Do not ignore webhook failures in Stripe Dashboard. Repeated failures can make WooCommerce payment and deposit workflows unreliable, especially when actions depend on asynchronous payment events.
How SecureHold WP Health Check can help
The SecureHold WP Health Check surfaces common configuration issues that affect deposit and payment workflows.
- Stripe configuration check verifies that API keys and mode settings are correctly configured.
- WooCommerce status review identifies plugin or system conflicts that may affect the webhook endpoint.
- Diagnostics output provides structured information you can share with support if the issue is not immediately clear.
Run Health Check first when diagnosing webhook issues. It may surface the problem faster than manual investigation.
What to send to support
If you have worked through the checklist and the webhook is still failing, gather the following before contacting support.
- The webhook endpoint URL as registered in Stripe Dashboard.
- The most recent delivery error from Stripe, including HTTP status code and response body.
- The WooCommerce order ID or Stripe PaymentIntent ID related to the failing event.
- Your plugin version and WooCommerce version.
- Whether you are in test mode or live mode.
- The output from SecureHold WP Health Check.
- Screenshots from Stripe Dashboard if relevant.
Fix Stripe webhook issues faster
SecureHold WP includes diagnostic tools to help WooCommerce stores identify Stripe, webhook and deposit workflow issues.
FAQ
-
Why is my Stripe webhook not working in WooCommerce?
Common causes include a wrong endpoint URL, a mode mismatch between Stripe and WooCommerce, an SSL issue, a firewall blocking Stripe requests, or an incorrect signing secret. Check the delivery logs in Stripe Dashboard and run the SecureHold WP Health Check to identify the specific problem. -
Can checkout work even if the webhook fails?
Yes. Checkout uses the direct API call, not the webhook. A customer can complete payment successfully even if the webhook is not delivering. However, background events such as payment confirmations, deposit status updates and hold expiry notifications will not be processed until the webhook is fixed. -
How do I know if Stripe can reach my site?

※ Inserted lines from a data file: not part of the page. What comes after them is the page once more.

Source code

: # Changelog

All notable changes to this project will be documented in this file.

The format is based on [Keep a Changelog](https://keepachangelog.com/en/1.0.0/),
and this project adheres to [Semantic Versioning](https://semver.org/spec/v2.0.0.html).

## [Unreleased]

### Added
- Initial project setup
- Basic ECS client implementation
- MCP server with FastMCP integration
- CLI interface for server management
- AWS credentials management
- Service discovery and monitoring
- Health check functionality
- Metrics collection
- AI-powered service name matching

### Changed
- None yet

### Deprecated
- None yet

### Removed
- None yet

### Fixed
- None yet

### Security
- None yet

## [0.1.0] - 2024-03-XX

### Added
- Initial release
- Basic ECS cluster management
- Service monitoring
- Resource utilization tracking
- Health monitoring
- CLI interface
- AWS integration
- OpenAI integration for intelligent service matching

Check the webhook endpoint in Stripe Dashboard under Developers, then Webhooks. Select the endpoint and review recent delivery attempts. Stripe shows the HTTP status code and response body for each attempt. A 404 usually means the endpoint URL is wrong or the plugin route is not registered. -
Should test mode and live mode have separate webhooks?
Yes. Stripe keeps test and live environments separate. A test endpoint only receives test events, and a live endpoint only receives live events. You need a separate webhook endpoint configured for each mode you use, with its own signing secret. -
What should I send to support for webhook issues?
Include the endpoint URL, the most recent Stripe delivery error, the relevant order or PaymentIntent ID, your plugin version, the mode you are using (test or live), and the output from the SecureHold WP Health Check.